Corot painted perhaps more decorative schemes than any other landscape painter in the 19th century, all carried out for friends and fellow artists from the 1840s to 1860s. They include a scheme of four panels painted for Léon Fleury in around 1855–65 for his house at Magny-les-Hameaux, Seine-et-Oise: 'Wooded Landscape (Morning), Wooded Landscape (Evening)' (both Vienna, Österreichische Galerie Belvedere), 'The Italian Villa behind Pine Trees' ('La Villa italienne derrière les pins', Kunstmuseum Basel), and 'The Fisherman' (Collection of Frank and Demi Rogozienski).

Jean-Baptiste Camille Corot, 'La Villa italienne derrière les pins', 1855–65.
Kunstmuseum Basel Inv. G 1972.9 © Kunstmuseum Basel, Martin P. Bühler

As with 'The Four Times of Day', these tall panels feature small figures set in landscapes framed by graceful trees. The composition of 'Italian Villa behind Pine Trees' is particularly close to that of 'Night': a tall group of trees balanced on the left with one single trunk frames the scene, two figures with a characteristic touch of red wend their way along the path, and in the right background an Italianate villa is glimpsed on the hillside. The villa, as in the village in 'Night', is based on memories of villages from Corot's three trips to Italy.

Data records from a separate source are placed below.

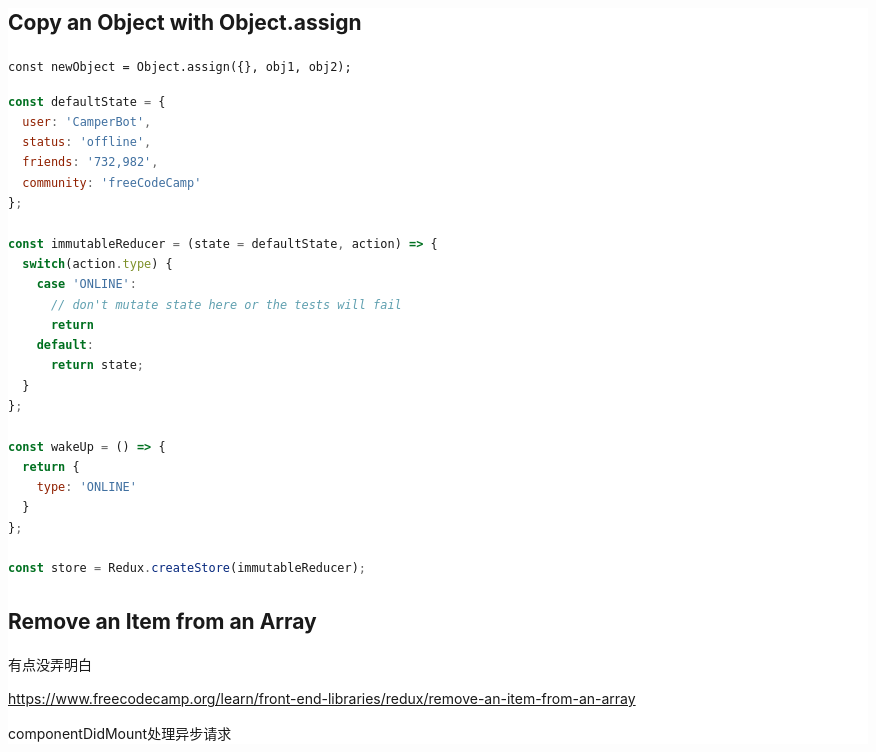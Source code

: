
 ```jsx

```

## Copy an Object with Object.assign

`const newObject = Object.assign({}, obj1, obj2);`

```jsx
const defaultState = {
  user: 'CamperBot',
  status: 'offline',
  friends: '732,982',
  community: 'freeCodeCamp'
};

const immutableReducer = (state = defaultState, action) => {
  switch(action.type) {
    case 'ONLINE':
      // don't mutate state here or the tests will fail
      return
    default:
      return state;
  }
};

const wakeUp = () => {
  return {
    type: 'ONLINE'
  }
};

const store = Redux.createStore(immutableReducer);

```

## Remove an Item from an Array

有点没弄明白

https://www.freecodecamp.org/learn/front-end-libraries/redux/remove-an-item-from-an-array

componentDidMount处理异步请求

Jean-Baptiste Camille Corot, 'The Fisherman', c.1855–65. Frank and Demi Rogozienski Collection. Photo © courtesy the owner

The panels feature the same bravura brushwork as in 'The Four Times of Day'. In the foregrounds, the thin underpainting is visible, the figures are also painted thinly, and there is scratching out in the water of 'The Fisherman'. While a distinct progression from morning to night is not so marked in the Fleury panels, a concern with the differing light effects of different times of the day is evident. In 'The Fisherman' the bright blue sky and even light is perhaps that of midday, while in 'Italian Villa behind Pine Trees' the sky deepens to a dark blue.